Keyholes for the nearer or further future are named by the numbers of orbital periods of the planet and the asteroid, respectively, between the two encounters (for example “7:6 resonance keyhole”). There are even more but smaller secondary keyholes, with trajectories including a less close intermediate encounter ("bank shots"). Secondary gravitational keyholes are searched for by importance sampling: virtual asteroid trajectories (or rather their ‘initial’ values at the time of the first encounter) are sampled according to their likelihood given the observations of the asteroid. Very few of these virtual asteroids are virtual impactors.

==Background==
Due to observational inaccuracies, inaccuracies in the frame of reference stars, bias in the weighting of major observatories over smaller ones, and largely unknown non-gravitational forces on the asteroid, mainly the Yarkovsky effect, its position at the predicted time of encounter is uncertain in three dimensions. Typically, the region of probable positions is formed like a hair, thin and elongated, because visual observations yield 2-dimensional positions in the sky but no distances. If the region is not too extended, less than about one percent of the orbital radius, it may be represented as a 3-dimensional uncertainty ellipsoid and the orbits (ignoring the interaction) approximated as straight lines.

Now imagine a geometrical plane comoving with the planet and perpendicular to the incoming velocity of the asteroid (unperturbed by the interaction). This target plane is named b-plane after the collision parameter b, which is the distance of a point in the plane to the planet at its coordinate origin. Depending on a trajectory's position in the b-plane its post-encounter direction and kinetic energy is affected. The orbital energy is directly related to the length of the semi-major axis and also to the orbital period. If the post-encounter orbital period of the asteroid is a fractional multiple of the orbital period of the planet, there will be a close encounter at the same orbital position after the given numbers of orbits.

According to Ernst Öpik's theory of close encounters, the set of points in the b-plane leading to a given resonance ratio forms a circle.
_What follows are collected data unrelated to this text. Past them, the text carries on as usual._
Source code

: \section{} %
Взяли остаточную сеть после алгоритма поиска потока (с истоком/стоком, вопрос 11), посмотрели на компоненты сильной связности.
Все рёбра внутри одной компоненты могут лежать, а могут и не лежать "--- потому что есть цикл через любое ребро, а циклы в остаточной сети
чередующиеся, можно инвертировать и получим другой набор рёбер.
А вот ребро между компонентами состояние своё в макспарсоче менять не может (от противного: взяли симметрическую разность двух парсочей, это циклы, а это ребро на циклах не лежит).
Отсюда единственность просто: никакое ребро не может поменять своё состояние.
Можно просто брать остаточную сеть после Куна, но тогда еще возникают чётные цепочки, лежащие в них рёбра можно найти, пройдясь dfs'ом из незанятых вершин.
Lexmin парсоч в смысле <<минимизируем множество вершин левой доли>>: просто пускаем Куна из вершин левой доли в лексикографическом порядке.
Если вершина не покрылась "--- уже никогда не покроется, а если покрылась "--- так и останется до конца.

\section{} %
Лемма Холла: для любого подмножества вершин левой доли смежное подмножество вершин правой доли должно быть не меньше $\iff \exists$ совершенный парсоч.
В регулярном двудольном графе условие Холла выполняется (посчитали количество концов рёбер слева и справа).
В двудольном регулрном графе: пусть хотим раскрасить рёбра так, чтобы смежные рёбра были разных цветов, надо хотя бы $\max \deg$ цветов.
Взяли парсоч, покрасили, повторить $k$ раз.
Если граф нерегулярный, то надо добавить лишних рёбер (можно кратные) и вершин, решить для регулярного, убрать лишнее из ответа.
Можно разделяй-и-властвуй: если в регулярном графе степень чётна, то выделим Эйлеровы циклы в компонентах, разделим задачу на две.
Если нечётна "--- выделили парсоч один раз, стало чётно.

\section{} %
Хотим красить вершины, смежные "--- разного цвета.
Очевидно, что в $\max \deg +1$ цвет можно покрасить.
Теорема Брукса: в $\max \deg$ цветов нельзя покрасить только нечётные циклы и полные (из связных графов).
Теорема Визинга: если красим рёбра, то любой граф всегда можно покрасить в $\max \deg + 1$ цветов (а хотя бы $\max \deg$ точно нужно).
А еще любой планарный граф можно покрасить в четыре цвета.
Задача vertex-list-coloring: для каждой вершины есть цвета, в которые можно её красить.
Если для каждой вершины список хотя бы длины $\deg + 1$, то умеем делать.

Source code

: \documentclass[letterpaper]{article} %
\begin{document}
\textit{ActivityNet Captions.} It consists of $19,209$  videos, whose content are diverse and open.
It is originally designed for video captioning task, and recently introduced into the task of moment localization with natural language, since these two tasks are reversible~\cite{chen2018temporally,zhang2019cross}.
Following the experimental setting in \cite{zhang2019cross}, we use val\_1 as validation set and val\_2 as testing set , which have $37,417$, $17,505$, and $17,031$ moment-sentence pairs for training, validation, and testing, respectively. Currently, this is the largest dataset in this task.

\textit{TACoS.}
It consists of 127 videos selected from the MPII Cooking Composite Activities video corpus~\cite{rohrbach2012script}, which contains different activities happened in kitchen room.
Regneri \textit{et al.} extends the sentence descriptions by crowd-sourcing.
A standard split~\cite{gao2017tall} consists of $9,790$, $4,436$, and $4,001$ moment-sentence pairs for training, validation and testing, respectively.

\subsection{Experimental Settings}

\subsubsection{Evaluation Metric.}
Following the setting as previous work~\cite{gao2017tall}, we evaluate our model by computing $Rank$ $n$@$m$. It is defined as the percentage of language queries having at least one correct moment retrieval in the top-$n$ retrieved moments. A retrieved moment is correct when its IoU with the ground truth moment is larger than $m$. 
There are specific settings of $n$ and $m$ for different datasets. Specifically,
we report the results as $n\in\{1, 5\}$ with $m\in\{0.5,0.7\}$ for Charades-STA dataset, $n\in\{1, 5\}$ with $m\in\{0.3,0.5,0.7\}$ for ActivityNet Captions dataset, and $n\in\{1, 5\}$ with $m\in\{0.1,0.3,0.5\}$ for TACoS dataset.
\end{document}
Lying on this circle are the planet and two gravitational keyholes, which are images of the planet in the b-plane of the future encounter (or rather of the slightly larger catchment area due to gravitational focusing). The form of the keyholes is a small circle elongated and bent along the circle for the given resonance ratio. The keyhole closest to the planet is smaller than the other, because the variation of deflection becomes steeper with decreasing collision parameter b.

== High uncertainty affects calculation ==
Relevant keyholes are those close to the uncertainty ellipsoid projected onto the b-plane, where it becomes an elongated ellipse. The ellipse shrinks and jitters as new observations of the asteroid are added to the evaluation. If the probable path of the asteroid keeps close to a keyhole, the precise position of the keyhole itself would matter. It varies with the incoming direction and velocity of the asteroid and with the non-gravitational forces acting on it between the two encounters. Thus, “a miss is as good as a mile” does not apply to a keyhole of several hundred meters width. However, changing the path of an asteroid by a mile can be done with a relatively small impulse if the first encounter is still years away. Deflecting the asteroid after the fly-by would need a much stronger impulse.

For a rapidly rotating planet such as the Earth, calculation of trajectories passing close to it, less than a dozen radii, should include the oblateness of the planet—its gravitational field is not spherically symmetric. For even closer trajectories, gravity anomalies may be important.

For a large asteroid (or comet) passing close to the Roche limit, its size, which is inferred from its magnitude, affects not only the Roche limit but also the trajectory because the center of gravitational force on the body deviates from its center of mass resulting in a higher-order tidal force shifting the keyhole.